If aliens came to earth from outer space in search of intelligent life, Congress is the last place they would look for it. The Republican-led 112th Congress — in a good week, in session no more than two and a half days — let the Standard & Poor’s credit rating of the United States decline for the first time since 1917, failed to pass a farm bill, and refused to do anything about assault weapons, global warming or other important issues, as well as voting to repeal Obamacare 33 times.
But, fasten your seat belts. All signs indicate that Congress is about to do even worse: allow the dreaded sequester to kick in on Friday, March 1. That will mean $1.2 trillion in budget cuts over the next 10 years, $85 billion in cuts over the rest of this fiscal year. Cuts will be equally divided between domestic and military spending. And the worst part is those cuts won’t be based on which programs work and which do not. They’ll be across-the-board cuts to both good and bad programs, a meat-axe approach which budget guru Erskine Bowles described this week as “stupid, stupid, stupid.” As Bowles noted, “There’s no business in the country that makes their cuts across-the-board.”
According to the nonpartisan Congressional Budget Office, the results will be cataclysmic. Every domestic program except congressional salaries will face deep cuts, including: Medicare, Social Security, Head Start, Pell Grants, customs, border patrol, TSA, and nutritional programs for infants and women. The CBO predicts a l.3 percent contraction of the economy during the six months after the sequester takes effect, which will catapult us back into recession.
Outgoing Defense Secretary Leon Panetta warns that equally devastating cuts are already creating a decline in military readiness in the Pentagon: ships and planes not deployed; operations and maintenance delayed; and, even after Benghazi, cuts in funding for increased security at foreign embassies. This week, the Defense Department informed Congress of its plans to furlough 800,000 civilian employees, requiring them to take one day a week off without pay — which amounts to them losing 20 percent of their pay through the end of the fiscal year in September.
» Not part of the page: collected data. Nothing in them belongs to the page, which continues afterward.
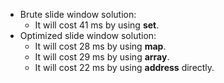 * Brute slide window solution:
	* It will cost 41 ms by using **set**.
* Optimized slide window solution:
	* It will cost 28 ms by using **map**.
	* It will cost 29 ms by using **array**.
	* It will cost 22 ms by using **address** directly.
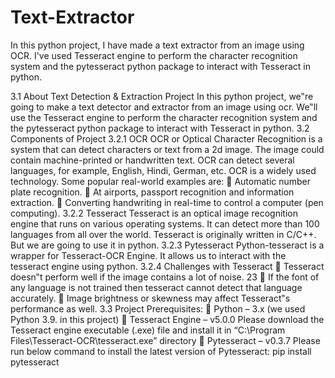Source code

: # Text-Extractor
In this python project, I have made a text extractor from an image using  OCR. I've used Tesseract engine to perform the character recognition system and the  pytesseract python package to interact with Tesseract in python.

3.1 About Text Detection & Extraction Project
In this python project, we‟re going to make a text detector and extractor from an image using 
ocr. We‟ll use the Tesseract engine to perform the character recognition system and the 
pytesseract python package to interact with Tesseract in python.
3.2 Components of Project
3.2.1 OCR
OCR or Optical Character Recognition is a system that can detect characters or text from a 
2d image. The image could contain machine-printed or handwritten text. OCR can detect 
several languages, for example, English, Hindi, German, etc.
OCR is a widely used technology. Some popular real-world examples are:
 Automatic number plate recognition.
 At airports, passport recognition and information extraction.
 Converting handwriting in real-time to control a computer (pen computing).
3.2.2 Tesseract
Tesseract is an optical image recognition engine that runs on various operating systems. It can 
detect more than 100 languages from all over the world. Tesseract is originally written in 
C/C++. But we are going to use it in python.
3.2.3 Pytesseract
Python-tesseract is a wrapper for Tesseract-OCR Engine. It allows us to interact with the 
tesseract engine using python.
3.2.4 Challenges with Tesseract
 Tesseract doesn‟t perform well if the image contains a lot of noise.
23
 If the font of any language is not trained then tesseract cannot detect that language 
accurately.
 Image brightness or skewness may affect Tesseract‟s performance as well.
3.3 Project Prerequisites:
 Python – 3.x (we used Python 3.9. in this project)
 Tesseract Engine – v5.0.0 
Please download the Tesseract engine executable (.exe) file and install it in 
“C:\Program Files\Tesseract-OCR\tesseract.exe” directory
 Pytesseract – v0.3.7
Please run below command to install the latest version of Pytesseract:
pip install pytesseract
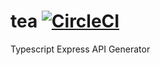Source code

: # tea [![CircleCI](https://circleci.com/gh/pjo336/tea.svg?style=svg&circle-token=771d8049b9296e85bd88e8f1325e22d0bebef4ca)](https://circleci.com/gh/pjo336/tea)
Typescript Express API Generator
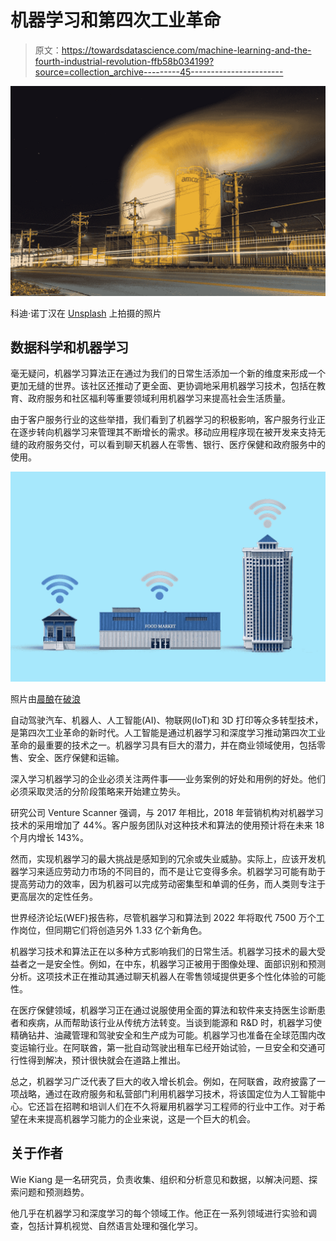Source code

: # 机器学习和第四次工业革命

> 原文：<https://towardsdatascience.com/machine-learning-and-the-fourth-industrial-revolution-ffb58b034199?source=collection_archive---------45----------------------->

![](img/164bebfef1d39b136dab072cd266aa2d.png)

科迪·诺丁汉在 [Unsplash](https://unsplash.com?utm_source=medium&utm_medium=referral) 上拍摄的照片

## 数据科学和机器学习

毫无疑问，机器学习算法正在通过为我们的日常生活添加一个新的维度来形成一个更加无缝的世界。该社区还推动了更全面、更协调地采用机器学习技术，包括在教育、政府服务和社区福利等重要领域利用机器学习来提高社会生活质量。

由于客户服务行业的这些举措，我们看到了机器学习的积极影响，客户服务行业正在逐步转向机器学习来管理其不断增长的需求。移动应用程序现在被开发来支持无缝的政府服务交付，可以看到聊天机器人在零售、银行、医疗保健和政府服务中的使用。

![](img/1e8c5e72a3818a20140ff2c678b626b2.png)

照片由[晨酿](https://unsplash.com/@morningbrew?utm_source=medium&utm_medium=referral)在[破浪](https://unsplash.com?utm_source=medium&utm_medium=referral)

自动驾驶汽车、机器人、人工智能(AI)、物联网(IoT)和 3D 打印等众多转型技术，是第四次工业革命的新时代。人工智能是通过机器学习和深度学习推动第四次工业革命的最重要的技术之一。机器学习具有巨大的潜力，并在商业领域使用，包括零售、安全、医疗保健和运输。

深入学习机器学习的企业必须关注两件事——业务案例的好处和用例的好处。他们必须采取灵活的分阶段策略来开始建立势头。

研究公司 Venture Scanner 强调，与 2017 年相比，2018 年营销机构对机器学习技术的采用增加了 44%。客户服务团队对这种技术和算法的使用预计将在未来 18 个月内增长 143%。

然而，实现机器学习的最大挑战是感知到的冗余或失业威胁。实际上，应该开发机器学习来适应劳动力市场的不同目的，而不是让它变得多余。机器学习可能有助于提高劳动力的效率，因为机器可以完成劳动密集型和单调的任务，而人类则专注于更高层次的定性任务。

世界经济论坛(WEF)报告称，尽管机器学习和算法到 2022 年将取代 7500 万个工作岗位，但同期它们将创造另外 1.33 亿个新角色。

机器学习技术和算法正在以多种方式影响我们的日常生活。机器学习技术的最大受益者之一是安全性。例如，在中东，机器学习正被用于图像处理、面部识别和预测分析。这项技术正在推动其通过聊天机器人在零售领域提供更多个性化体验的可能性。

在医疗保健领域，机器学习正在通过说服使用全面的算法和软件来支持医生诊断患者和疾病，从而帮助该行业从传统方法转变。当谈到能源和 R&D 时，机器学习使精确钻井、油藏管理和驾驶安全和生产成为可能。机器学习也准备在全球范围内改变运输行业。在阿联酋，第一批自动驾驶出租车已经开始试验，一旦安全和交通可行性得到解决，预计很快就会在道路上推出。

总之，机器学习广泛代表了巨大的收入增长机会。例如，在阿联酋，政府披露了一项战略，通过在政府服务和私营部门利用机器学习技术，将该国定位为人工智能中心。它还旨在招聘和培训人们在不久将雇用机器学习工程师的行业中工作。对于希望在未来提高机器学习能力的企业来说，这是一个巨大的机会。

## 关于作者

Wie Kiang 是一名研究员，负责收集、组织和分析意见和数据，以解决问题、探索问题和预测趋势。

他几乎在机器学习和深度学习的每个领域工作。他正在一系列领域进行实验和调查，包括计算机视觉、自然语言处理和强化学习。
Nobody except the most-extreme tea partiers wants that to happen. President Obama doesn’t want it. John Boehner doesn’t want it. In fact, Boehner describes the sequester as a policy “that threatens U.S. national security, thousands of jobs and more.” Here’s the difference. President Obama has put forth a balanced plan of additional spending cuts and tax reform to avoid the sequester. Boehner and fellow Republicans are determined to let the sequester happen. Why? As conservative columnist Byron York asks in the Washington Examiner: “Why would Republicans support a measure that threatens national security and thousands of jobs?”
Indeed, for Republicans to allow the sequester is not only bad public policy, it’s pure political lunacy. But here’s what’s even more idiotic: They think they can get away with it, and escape voter wrath, by blaming the sequester on President Obama. That’s why Boehner calls it “the president’s sequester.” Who’s he kidding?
The sequestration process was established under the Balanced Budget and Emergency Deficit Control Act of 1985, under President Reagan. The same idea — budget cuts so ugly nobody would dare to let them kick in — was advanced in a 2011 meeting between White House and congressional staffers over how to force Congress to take serious action on deficit reduction. But it was then approved by Congress, with 174 House Republicans voting for it, including John Boehner, Eric Cantor, and Paul Ryan. And when it was over, Boehner bragged that he got 98 percent of what he wanted. Republicans can’t disown the sequester now. They own it.
Besides, a Bloomberg National poll found that President Obama’s approval rating stands at an all-time high, 55 percent, his highest rating in three years. While in a recent poll, Public Policy Polling found that Congress’ rating had sunk to an all-time low, 9 percent — lower than cockroaches or colonoscopies. Do Republicans really think they can escape blame for a self-inflicted recession? The American people aren’t that stupid.
Here’s what’s most maddening about the sequester: It doesn’t have to happen. It could easily be avoided if Republicans would just compromise on new revenue. As President Obama asked of Republicans this week, “Are they willing to compromise to protect vital investments in education and health care and national security and all the jobs that depend on them? Or would they rather put hundreds of thousands of jobs and our entire economy at risk just to protect a few special interest tax loopholes that benefit only the wealthiest Americans and biggest corporations?”
Unfortunately, it looks like we already know the answer to that question.